Gli User Generated Content disruptive

Gli UGC sono contenuti liberamente creati dagli utenti e condivisi sulle varie piattaforme social. Ci sono stati casi in cui una campagna è stata così tanto “disruptive” da portare gli utenti stessi a essere portavoce della rivoluzione. 

Non possiamo non menzionare la campagna di Volvo durante il Super Bowl 2015: la più grande intercettazione mai avvenuta prima. 

La ribellione prevedeva pochi semplici passi ma, soprattutto, solo gli utenti come protagonisti: l’azienda di automobili ha chiesto ai suoi followers di twittare l’hashtag #VolvoContest ogni qualvolta apparisse in televisione una pubblicità di competitor. 
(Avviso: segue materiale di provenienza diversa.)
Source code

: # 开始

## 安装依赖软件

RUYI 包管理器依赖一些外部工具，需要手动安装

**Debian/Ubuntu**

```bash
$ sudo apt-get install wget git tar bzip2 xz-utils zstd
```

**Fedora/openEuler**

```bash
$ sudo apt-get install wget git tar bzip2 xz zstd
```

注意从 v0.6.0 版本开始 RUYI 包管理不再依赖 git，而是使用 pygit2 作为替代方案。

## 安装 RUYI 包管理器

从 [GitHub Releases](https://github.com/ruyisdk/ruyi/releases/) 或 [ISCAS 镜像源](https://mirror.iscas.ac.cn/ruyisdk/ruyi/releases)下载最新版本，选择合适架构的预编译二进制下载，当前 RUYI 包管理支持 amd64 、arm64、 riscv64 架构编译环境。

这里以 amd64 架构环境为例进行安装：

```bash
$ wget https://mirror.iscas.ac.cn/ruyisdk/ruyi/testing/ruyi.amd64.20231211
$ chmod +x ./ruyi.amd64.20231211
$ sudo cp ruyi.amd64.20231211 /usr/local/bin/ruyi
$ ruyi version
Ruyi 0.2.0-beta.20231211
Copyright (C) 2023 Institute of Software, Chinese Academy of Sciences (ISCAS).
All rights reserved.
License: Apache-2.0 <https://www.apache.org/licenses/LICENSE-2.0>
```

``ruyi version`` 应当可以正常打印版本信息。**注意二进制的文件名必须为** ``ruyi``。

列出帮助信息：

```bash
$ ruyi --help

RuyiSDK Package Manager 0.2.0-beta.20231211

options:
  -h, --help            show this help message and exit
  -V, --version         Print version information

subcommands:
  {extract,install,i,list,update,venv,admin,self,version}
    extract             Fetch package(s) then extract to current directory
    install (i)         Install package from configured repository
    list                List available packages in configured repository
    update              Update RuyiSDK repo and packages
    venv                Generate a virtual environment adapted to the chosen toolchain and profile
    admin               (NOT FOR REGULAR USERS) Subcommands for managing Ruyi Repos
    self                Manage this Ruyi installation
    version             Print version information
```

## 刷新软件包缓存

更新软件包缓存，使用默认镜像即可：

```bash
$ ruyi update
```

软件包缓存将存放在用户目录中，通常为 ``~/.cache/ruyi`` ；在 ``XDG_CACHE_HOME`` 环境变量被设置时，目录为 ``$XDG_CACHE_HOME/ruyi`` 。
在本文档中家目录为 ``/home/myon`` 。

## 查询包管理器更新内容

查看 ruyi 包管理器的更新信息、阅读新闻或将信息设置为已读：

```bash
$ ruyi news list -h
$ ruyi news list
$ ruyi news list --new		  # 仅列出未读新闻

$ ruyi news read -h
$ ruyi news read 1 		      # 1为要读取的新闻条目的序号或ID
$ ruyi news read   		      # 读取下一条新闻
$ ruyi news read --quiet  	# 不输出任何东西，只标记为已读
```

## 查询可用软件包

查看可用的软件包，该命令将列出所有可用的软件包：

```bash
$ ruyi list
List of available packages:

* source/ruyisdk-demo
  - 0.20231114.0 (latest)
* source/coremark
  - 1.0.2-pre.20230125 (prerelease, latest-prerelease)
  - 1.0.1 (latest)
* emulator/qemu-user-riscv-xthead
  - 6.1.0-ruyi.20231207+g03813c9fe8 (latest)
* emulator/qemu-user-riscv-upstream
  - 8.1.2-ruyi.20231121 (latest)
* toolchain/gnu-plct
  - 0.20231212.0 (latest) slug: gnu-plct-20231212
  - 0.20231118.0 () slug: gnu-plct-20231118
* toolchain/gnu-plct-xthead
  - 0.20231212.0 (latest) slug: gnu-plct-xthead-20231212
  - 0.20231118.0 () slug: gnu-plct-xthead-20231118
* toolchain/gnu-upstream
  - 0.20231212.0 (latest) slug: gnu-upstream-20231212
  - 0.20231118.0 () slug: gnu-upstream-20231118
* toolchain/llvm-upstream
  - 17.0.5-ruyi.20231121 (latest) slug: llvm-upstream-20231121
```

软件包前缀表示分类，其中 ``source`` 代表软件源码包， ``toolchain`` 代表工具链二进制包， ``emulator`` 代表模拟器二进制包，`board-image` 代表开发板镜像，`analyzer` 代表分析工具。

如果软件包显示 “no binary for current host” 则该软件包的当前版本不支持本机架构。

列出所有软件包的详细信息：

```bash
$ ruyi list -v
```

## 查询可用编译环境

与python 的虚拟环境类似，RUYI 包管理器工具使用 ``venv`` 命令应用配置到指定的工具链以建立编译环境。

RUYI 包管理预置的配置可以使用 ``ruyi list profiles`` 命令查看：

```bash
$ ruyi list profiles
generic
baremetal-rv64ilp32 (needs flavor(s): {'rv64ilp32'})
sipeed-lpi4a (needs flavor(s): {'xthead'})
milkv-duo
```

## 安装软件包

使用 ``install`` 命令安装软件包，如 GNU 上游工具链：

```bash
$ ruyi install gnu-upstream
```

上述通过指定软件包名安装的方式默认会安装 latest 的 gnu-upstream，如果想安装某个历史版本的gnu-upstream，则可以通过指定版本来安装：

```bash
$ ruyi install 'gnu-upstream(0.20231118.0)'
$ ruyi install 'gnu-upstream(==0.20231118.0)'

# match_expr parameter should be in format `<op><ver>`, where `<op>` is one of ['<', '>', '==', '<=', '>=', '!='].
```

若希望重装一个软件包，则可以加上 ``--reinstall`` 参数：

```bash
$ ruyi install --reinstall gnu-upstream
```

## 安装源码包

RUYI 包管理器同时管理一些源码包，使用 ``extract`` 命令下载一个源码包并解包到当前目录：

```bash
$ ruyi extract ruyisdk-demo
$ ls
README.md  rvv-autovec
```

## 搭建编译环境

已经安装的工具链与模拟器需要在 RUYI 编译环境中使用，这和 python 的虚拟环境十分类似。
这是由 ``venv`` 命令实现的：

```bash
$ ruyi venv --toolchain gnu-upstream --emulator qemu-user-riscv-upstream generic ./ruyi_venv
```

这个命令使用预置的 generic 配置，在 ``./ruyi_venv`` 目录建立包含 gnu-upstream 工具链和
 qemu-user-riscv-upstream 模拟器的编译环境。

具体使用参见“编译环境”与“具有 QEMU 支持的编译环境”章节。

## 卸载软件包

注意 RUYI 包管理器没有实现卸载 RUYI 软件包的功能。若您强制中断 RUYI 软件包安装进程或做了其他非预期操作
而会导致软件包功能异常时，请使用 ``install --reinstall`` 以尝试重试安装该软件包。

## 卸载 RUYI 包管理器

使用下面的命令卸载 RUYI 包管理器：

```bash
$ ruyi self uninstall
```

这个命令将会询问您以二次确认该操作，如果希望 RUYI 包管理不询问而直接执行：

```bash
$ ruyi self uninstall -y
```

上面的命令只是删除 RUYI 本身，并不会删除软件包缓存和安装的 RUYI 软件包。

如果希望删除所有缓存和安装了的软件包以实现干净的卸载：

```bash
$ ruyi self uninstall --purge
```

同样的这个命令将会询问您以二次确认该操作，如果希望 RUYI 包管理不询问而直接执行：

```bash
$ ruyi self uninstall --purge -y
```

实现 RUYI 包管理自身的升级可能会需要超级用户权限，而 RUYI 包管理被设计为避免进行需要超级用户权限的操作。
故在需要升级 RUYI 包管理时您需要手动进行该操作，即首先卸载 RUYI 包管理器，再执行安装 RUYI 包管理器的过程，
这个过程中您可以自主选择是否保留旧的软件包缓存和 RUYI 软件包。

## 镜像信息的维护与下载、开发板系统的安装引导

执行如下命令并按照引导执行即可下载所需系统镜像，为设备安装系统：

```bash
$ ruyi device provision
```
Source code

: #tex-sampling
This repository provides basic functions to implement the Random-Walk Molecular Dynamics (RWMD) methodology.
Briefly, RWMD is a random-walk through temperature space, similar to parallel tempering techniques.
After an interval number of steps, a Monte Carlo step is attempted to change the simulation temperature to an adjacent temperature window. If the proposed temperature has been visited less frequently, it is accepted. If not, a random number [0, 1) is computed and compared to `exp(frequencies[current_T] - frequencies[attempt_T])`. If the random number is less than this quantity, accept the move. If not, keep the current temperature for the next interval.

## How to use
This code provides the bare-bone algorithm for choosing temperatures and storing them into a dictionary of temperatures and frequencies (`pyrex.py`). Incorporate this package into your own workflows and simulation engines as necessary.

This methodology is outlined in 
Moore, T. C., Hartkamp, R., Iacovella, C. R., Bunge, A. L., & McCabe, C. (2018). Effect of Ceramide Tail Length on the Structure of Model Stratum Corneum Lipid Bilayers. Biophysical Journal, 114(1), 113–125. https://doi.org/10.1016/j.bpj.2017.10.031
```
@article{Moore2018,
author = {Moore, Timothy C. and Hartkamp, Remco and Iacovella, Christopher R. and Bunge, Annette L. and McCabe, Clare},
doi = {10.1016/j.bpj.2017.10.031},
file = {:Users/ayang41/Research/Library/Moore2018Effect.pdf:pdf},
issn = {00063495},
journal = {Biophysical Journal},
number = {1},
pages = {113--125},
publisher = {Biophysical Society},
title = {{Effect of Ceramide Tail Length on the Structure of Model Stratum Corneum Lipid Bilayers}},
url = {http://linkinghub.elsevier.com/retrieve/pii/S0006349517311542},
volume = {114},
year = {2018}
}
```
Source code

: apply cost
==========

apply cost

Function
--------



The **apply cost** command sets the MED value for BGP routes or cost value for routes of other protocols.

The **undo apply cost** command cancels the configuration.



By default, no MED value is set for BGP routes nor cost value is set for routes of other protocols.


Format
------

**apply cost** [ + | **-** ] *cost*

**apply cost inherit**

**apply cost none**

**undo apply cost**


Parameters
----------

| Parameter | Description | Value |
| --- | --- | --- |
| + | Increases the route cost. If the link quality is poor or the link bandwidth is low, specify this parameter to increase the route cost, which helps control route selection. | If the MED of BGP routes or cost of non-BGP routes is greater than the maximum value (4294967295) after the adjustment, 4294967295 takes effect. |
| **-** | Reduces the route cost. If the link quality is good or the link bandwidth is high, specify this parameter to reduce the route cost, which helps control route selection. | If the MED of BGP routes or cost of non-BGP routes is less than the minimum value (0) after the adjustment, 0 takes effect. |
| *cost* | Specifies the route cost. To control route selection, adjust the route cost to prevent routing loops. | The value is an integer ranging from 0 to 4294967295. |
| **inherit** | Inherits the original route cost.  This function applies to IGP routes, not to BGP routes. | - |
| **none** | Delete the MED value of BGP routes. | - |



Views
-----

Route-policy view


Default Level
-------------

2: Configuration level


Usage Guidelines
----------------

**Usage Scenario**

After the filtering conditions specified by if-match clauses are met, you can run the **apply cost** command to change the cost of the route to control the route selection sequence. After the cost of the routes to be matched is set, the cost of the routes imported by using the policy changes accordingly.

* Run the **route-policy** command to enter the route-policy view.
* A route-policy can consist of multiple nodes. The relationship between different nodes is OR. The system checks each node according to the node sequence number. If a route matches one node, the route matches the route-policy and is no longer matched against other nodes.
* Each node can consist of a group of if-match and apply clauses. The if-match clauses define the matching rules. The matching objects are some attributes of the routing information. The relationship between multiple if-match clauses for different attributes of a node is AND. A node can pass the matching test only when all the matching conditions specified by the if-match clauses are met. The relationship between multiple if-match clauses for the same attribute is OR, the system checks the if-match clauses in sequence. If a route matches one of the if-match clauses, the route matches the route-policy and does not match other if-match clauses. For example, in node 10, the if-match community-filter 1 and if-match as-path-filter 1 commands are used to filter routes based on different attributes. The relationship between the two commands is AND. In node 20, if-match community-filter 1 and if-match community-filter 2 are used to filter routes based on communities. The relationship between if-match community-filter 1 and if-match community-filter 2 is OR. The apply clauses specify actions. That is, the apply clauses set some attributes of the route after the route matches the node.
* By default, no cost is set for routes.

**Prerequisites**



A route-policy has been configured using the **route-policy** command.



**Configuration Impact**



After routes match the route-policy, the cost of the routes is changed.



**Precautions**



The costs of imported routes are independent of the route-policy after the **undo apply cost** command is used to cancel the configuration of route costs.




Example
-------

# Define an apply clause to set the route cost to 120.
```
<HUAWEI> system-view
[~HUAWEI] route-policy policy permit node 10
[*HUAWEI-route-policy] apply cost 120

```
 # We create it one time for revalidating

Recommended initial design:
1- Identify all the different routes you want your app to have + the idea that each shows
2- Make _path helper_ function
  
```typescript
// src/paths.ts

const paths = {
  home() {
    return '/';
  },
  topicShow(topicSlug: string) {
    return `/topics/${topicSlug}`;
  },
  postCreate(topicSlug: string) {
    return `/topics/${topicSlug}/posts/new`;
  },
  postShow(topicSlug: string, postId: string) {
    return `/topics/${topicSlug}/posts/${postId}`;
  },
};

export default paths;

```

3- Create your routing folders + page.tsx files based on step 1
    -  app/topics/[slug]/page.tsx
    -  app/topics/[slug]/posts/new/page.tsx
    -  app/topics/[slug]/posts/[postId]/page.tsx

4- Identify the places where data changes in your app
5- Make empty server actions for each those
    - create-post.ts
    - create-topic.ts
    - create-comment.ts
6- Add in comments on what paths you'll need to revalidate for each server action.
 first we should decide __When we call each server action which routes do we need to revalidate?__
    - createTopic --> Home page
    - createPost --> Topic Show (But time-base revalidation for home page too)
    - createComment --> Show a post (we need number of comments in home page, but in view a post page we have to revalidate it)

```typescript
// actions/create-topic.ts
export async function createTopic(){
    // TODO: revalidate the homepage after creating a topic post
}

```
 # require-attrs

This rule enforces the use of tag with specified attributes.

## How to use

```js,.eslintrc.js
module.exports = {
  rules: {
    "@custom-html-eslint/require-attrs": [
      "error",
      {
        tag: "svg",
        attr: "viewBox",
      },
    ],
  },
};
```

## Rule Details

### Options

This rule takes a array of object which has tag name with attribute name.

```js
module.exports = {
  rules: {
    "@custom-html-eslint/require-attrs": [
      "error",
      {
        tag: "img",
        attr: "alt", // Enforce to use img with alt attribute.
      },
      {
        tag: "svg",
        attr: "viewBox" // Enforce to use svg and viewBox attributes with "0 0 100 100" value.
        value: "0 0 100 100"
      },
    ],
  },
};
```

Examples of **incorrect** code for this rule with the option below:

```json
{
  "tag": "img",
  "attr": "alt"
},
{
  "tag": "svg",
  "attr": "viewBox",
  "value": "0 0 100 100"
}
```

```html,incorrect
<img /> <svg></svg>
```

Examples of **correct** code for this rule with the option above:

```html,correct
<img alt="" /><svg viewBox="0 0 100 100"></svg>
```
Dunque, mentre gli altri brand spendevano cifre strabilianti per mandare in onda il proprio spot durante il Big Game, i consumatori erano distratti nel creare contenuti a nome di Volvo. 

Il tweet andò velocemente in tendenza e i picchi furono registrati proprio durante le pubblicità “nemiche”. 

Fonte: https://www.linkedin.com/pulse/interception-how-volvo-disrupted-way-we-attract-jovel-cipriano/

Conclusione

Abbiamo visto insieme alcune tra le campagne che hanno fatto più parlare di sé grazie al loro modo di essere “disruptive“. Campagne in cui i brand “hanno vinto” grazie al loro coraggio di osare.

E voi conoscete altre campagne di “disruptive marketing”?